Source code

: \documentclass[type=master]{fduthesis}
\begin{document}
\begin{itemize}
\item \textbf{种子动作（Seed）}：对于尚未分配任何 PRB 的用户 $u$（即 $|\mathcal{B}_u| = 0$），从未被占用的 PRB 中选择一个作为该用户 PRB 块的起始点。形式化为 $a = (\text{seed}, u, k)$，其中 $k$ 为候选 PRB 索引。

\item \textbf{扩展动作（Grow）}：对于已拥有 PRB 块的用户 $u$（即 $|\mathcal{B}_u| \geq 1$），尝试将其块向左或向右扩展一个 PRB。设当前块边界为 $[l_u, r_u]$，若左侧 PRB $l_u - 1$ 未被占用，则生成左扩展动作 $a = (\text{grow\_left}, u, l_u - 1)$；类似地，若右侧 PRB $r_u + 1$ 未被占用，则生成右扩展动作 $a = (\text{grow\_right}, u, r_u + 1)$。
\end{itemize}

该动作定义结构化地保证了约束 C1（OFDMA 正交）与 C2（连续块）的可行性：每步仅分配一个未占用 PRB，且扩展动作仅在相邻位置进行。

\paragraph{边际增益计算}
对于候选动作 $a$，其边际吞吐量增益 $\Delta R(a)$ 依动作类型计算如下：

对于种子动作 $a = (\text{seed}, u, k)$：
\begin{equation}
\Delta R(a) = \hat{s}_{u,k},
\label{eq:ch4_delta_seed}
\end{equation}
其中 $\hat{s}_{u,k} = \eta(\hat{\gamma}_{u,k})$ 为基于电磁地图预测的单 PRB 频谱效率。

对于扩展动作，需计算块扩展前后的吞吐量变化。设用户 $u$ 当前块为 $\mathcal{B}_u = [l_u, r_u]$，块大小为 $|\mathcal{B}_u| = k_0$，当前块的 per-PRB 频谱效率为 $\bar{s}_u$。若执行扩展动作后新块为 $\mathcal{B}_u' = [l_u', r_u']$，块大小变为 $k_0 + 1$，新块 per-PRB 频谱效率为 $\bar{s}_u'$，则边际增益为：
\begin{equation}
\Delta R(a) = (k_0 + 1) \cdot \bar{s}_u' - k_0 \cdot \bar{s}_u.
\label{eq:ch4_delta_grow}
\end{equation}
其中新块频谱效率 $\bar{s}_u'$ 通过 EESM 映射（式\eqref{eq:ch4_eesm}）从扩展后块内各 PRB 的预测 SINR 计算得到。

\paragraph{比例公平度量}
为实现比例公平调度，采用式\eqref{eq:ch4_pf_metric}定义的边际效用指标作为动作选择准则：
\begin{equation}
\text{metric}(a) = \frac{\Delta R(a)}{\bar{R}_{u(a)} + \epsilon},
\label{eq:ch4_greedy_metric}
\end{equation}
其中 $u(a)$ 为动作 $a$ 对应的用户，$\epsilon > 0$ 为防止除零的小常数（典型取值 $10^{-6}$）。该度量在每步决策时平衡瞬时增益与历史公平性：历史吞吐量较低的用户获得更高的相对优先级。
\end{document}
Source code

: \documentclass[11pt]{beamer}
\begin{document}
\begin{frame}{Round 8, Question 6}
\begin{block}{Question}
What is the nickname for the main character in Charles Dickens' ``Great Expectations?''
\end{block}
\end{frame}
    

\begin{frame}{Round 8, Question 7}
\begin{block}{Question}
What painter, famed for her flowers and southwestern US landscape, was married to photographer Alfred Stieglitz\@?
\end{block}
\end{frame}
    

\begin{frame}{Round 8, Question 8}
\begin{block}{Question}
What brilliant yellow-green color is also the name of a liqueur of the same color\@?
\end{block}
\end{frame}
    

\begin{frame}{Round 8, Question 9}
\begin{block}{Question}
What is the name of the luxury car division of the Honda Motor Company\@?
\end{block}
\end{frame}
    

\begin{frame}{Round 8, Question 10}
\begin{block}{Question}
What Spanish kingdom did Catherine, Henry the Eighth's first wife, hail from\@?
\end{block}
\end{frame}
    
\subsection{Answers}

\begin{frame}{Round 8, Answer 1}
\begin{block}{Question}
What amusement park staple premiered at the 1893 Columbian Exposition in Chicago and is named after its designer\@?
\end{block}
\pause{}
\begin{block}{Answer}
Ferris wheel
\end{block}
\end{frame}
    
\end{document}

------------

▶ **YOUR TASK**
Transcribe the material above in full.

▶ **OUTPUT FOR THIS TASK**
Source code

: \documentclass[type=master]{fduthesis}
\begin{document}
\begin{itemize}
\item \textbf{种子动作（Seed）}：对于尚未分配任何 PRB 的用户 $u$（即 $|\mathcal{B}_u| = 0$），从未被占用的 PRB 中选择一个作为该用户 PRB 块的起始点。形式化为 $a = (\text{seed}, u, k)$，其中 $k$ 为候选 PRB 索引。

\item \textbf{扩展动作（Grow）}：对于已拥有 PRB 块的用户 $u$（即 $|\mathcal{B}_u| \geq 1$），尝试将其块向左或向右扩展一个 PRB。设当前块边界为 $[l_u, r_u]$，若左侧 PRB $l_u - 1$ 未被占用，则生成左扩展动作 $a = (\text{grow\_left}, u, l_u - 1)$；类似地，若右侧 PRB $r_u + 1$ 未被占用，则生成右扩展动作 $a = (\text{grow\_right}, u, r_u + 1)$。
\end{itemize}

该动作定义结构化地保证了约束 C1（OFDMA 正交）与 C2（连续块）的可行性：每步仅分配一个未占用 PRB，且扩展动作仅在相邻位置进行。

\paragraph{边际增益计算}
对于候选动作 $a$，其边际吞吐量增益 $\Delta R(a)$ 依动作类型计算如下：

对于种子动作 $a = (\text{seed}, u, k)$：
\begin{equation}
\Delta R(a) = \hat{s}_{u,k},
\label{eq:ch4_delta_seed}
\end{equation}
其中 $\hat{s}_{u,k} = \eta(\hat{\gamma}_{u,k})$ 为基于电磁地图预测的单 PRB 频谱效率。

对于扩展动作，需计算块扩展前后的吞吐量变化。设用户 $u$ 当前块为 $\mathcal{B}_u = [l_u, r_u]$，块大小为 $|\mathcal{B}_u| = k_0$，当前块的 per-PRB 频谱效率为 $\bar{s}_u$。若执行扩展动作后新块为 $\mathcal{B}_u' = [l_u', r_u']$，块大小变为 $k_0 + 1$，新块 per-PRB 频谱效率为 $\bar{s}_u'$，则边际增益为：
\begin{equation}
\Delta R(a) = (k_0 + 1) \cdot \bar{s}_u' - k_0 \cdot \bar{s}_u.
\label{eq:ch4_delta_grow}
\end{equation}
其中新块频谱效率 $\bar{s}_u'$ 通过 EESM 映射（式\eqref{eq:ch4_eesm}）从扩展后块内各 PRB 的预测 SINR 计算得到。

\paragraph{比例公平度量}
为实现比例公平调度，采用式\eqref{eq:ch4_pf_metric}定义的边际效用指标作为动作选择准则：
\begin{equation}
\text{metric}(a) = \frac{\Delta R(a)}{\bar{R}_{u(a)} + \epsilon},
\label{eq:ch4_greedy_metric}
\end{equation}
其中 $u(a)$ 为动作 $a$ 对应的用户，$\epsilon > 0$ 为防止除零的小常数（典型取值 $10^{-6}$）。该度量在每步决策时平衡瞬时增益与历史公平性：历史吞吐量较低的用户获得更高的相对优先级。
\end{document}
Source code

: \documentclass[11pt]{beamer}
\begin{document}
\begin{frame}{Round 8, Question 6}
\begin{block}{Question}
What is the nickname for the main character in Charles Dickens' ``Great Expectations?''
\end{block}
\end{frame}
    

\begin{frame}{Round 8, Question 7}
\begin{block}{Question}
What painter, famed for her flowers and southwestern US landscape, was married to photographer Alfred Stieglitz\@?
\end{block}
\end{frame}
    

\begin{frame}{Round 8, Question 8}
\begin{block}{Question}
What brilliant yellow-green color is also the name of a liqueur of the same color\@?
\end{block}
\end{frame}
    

\begin{frame}{Round 8, Question 9}
\begin{block}{Question}
What is the name of the luxury car division of the Honda Motor Company\@?
\end{block}
\end{frame}
    

\begin{frame}{Round 8, Question 10}
\begin{block}{Question}
What Spanish kingdom did Catherine, Henry the Eighth's first wife, hail from\@?
\end{block}
\end{frame}
    
\subsection{Answers}

\begin{frame}{Round 8, Answer 1}
\begin{block}{Question}
What amusement park staple premiered at the 1893 Columbian Exposition in Chicago and is named after its designer\@?
\end{block}
\pause{}
\begin{block}{Answer}
Ferris wheel
\end{block}
\end{frame}
    
\end{document}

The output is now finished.